TASK DESCRIPTION:
Nothing but an exact repetition of the entries should appear in the answer.

== THE DATA ==

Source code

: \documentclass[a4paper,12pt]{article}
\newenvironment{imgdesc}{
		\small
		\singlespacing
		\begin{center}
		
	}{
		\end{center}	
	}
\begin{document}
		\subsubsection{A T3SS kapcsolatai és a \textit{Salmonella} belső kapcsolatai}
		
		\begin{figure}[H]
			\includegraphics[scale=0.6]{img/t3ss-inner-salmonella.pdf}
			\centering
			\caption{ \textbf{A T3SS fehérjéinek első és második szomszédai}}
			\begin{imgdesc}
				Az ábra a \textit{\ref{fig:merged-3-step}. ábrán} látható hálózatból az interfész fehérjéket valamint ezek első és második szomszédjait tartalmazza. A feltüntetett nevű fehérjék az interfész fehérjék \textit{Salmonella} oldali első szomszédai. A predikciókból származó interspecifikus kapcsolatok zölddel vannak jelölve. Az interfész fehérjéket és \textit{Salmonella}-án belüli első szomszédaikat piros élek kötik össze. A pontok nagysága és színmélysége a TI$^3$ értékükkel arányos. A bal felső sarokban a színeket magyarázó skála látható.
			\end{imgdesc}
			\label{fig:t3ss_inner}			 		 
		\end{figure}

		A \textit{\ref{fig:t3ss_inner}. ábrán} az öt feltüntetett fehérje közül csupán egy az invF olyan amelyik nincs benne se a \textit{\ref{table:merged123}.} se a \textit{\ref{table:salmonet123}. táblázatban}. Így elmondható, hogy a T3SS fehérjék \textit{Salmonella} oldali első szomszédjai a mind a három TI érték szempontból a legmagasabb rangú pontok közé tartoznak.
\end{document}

===

ANSWER SPACE:
Source code

: \documentclass[a4paper,12pt]{article}
\newenvironment{imgdesc}{
		\small
		\singlespacing
		\begin{center}
		
	}{
		\end{center}	
	}
\begin{document}
		\subsubsection{A T3SS kapcsolatai és a \textit{Salmonella} belső kapcsolatai}
		
		\begin{figure}[H]
			\includegraphics[scale=0.6]{img/t3ss-inner-salmonella.pdf}
			\centering
			\caption{ \textbf{A T3SS fehérjéinek első és második szomszédai}}
			\begin{imgdesc}
				Az ábra a \textit{\ref{fig:merged-3-step}. ábrán} látható hálózatból az interfész fehérjéket valamint ezek első és második szomszédjait tartalmazza. A feltüntetett nevű fehérjék az interfész fehérjék \textit{Salmonella} oldali első szomszédai. A predikciókból származó interspecifikus kapcsolatok zölddel vannak jelölve. Az interfész fehérjéket és \textit{Salmonella}-án belüli első szomszédaikat piros élek kötik össze. A pontok nagysága és színmélysége a TI$^3$ értékükkel arányos. A bal felső sarokban a színeket magyarázó skála látható.
			\end{imgdesc}
			\label{fig:t3ss_inner}			 		 
		\end{figure}

		A \textit{\ref{fig:t3ss_inner}. ábrán} az öt feltüntetett fehérje közül csupán egy az invF olyan amelyik nincs benne se a \textit{\ref{table:merged123}.} se a \textit{\ref{table:salmonet123}. táblázatban}. Így elmondható, hogy a T3SS fehérjék \textit{Salmonella} oldali első szomszédjai a mind a három TI érték szempontból a legmagasabb rangú pontok közé tartoznak.
\end{document}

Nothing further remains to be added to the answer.